[[ Information provided, beginning ]]

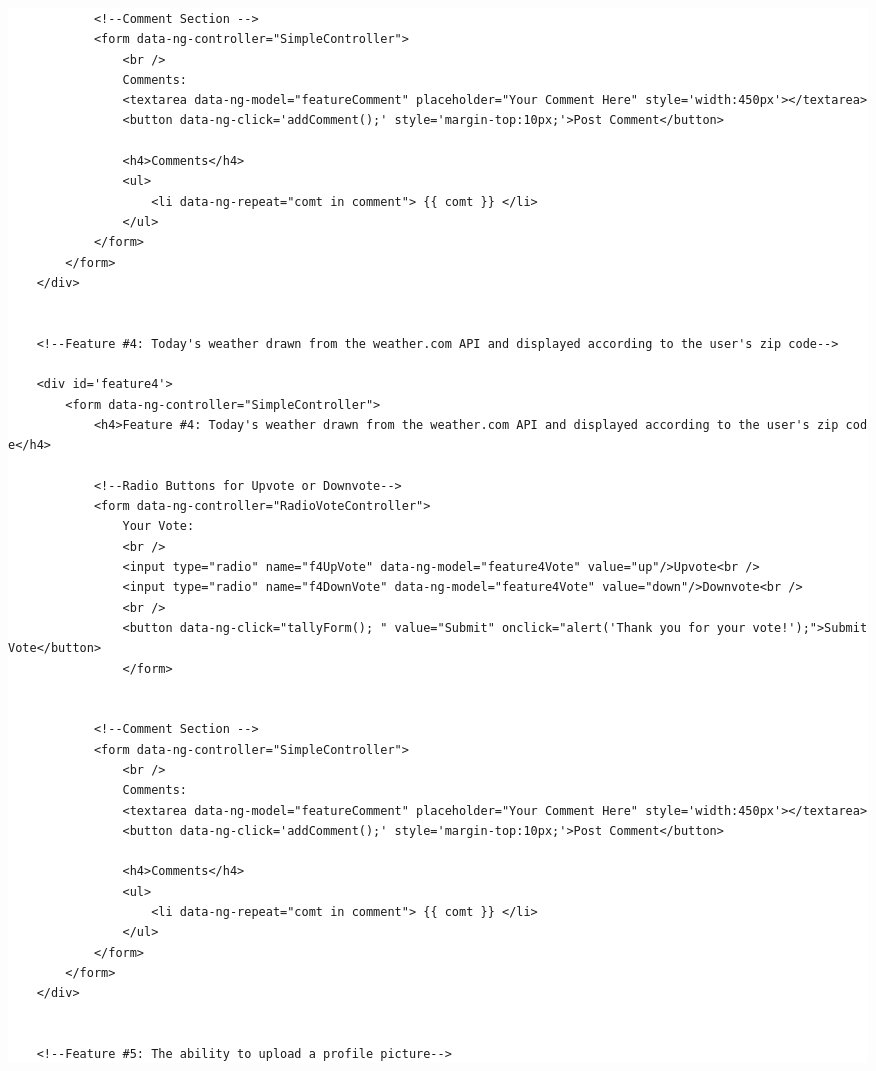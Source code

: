 									
				<!--Comment Section -->	
                <form data-ng-controller="SimpleController">
					<br />
					Comments:
                    <textarea data-ng-model="featureComment" placeholder="Your Comment Here" style='width:450px'></textarea>
                    <button data-ng-click='addComment();' style='margin-top:10px;'>Post Comment</button>

                    <h4>Comments</h4>
                    <ul>
                        <li data-ng-repeat="comt in comment"> {{ comt }} </li>
                    </ul>
                </form> 
			</form>	
        </div>
		
		
		<!--Feature #4: Today's weather drawn from the weather.com API and displayed according to the user's zip code-->
		
		<div id='feature4'>
            <form data-ng-controller="SimpleController">
                <h4>Feature #4: Today's weather drawn from the weather.com API and displayed according to the user's zip code</h4>
				
				<!--Radio Buttons for Upvote or Downvote-->
				<form data-ng-controller="RadioVoteController">
					Your Vote:
					<br />				
					<input type="radio" name="f4UpVote" data-ng-model="feature4Vote" value="up"/>Upvote<br />
					<input type="radio" name="f4DownVote" data-ng-model="feature4Vote" value="down"/>Downvote<br />
					<br />
					<button data-ng-click="tallyForm(); " value="Submit" onclick="alert('Thank you for your vote!');">Submit Vote</button>
					</form>
					
									
				<!--Comment Section -->	
                <form data-ng-controller="SimpleController">
					<br />
					Comments:
                    <textarea data-ng-model="featureComment" placeholder="Your Comment Here" style='width:450px'></textarea>
                    <button data-ng-click='addComment();' style='margin-top:10px;'>Post Comment</button>

                    <h4>Comments</h4>
                    <ul>
                        <li data-ng-repeat="comt in comment"> {{ comt }} </li>
                    </ul>
                </form> 
			</form>	
        </div>
		
		
		<!--Feature #5: The ability to upload a profile picture-->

[[ Information provided, end ]]

- **Work to complete**
The lines you need are those holding the word "weather"; copy each of them from the material above.

- **Reply**
		<!--Feature #4: Today's weather drawn from the weather.com API and displayed according to the user's zip code-->
                <h4>Feature #4: Today's weather drawn from the weather.com API and displayed according to the user's zip code</h4>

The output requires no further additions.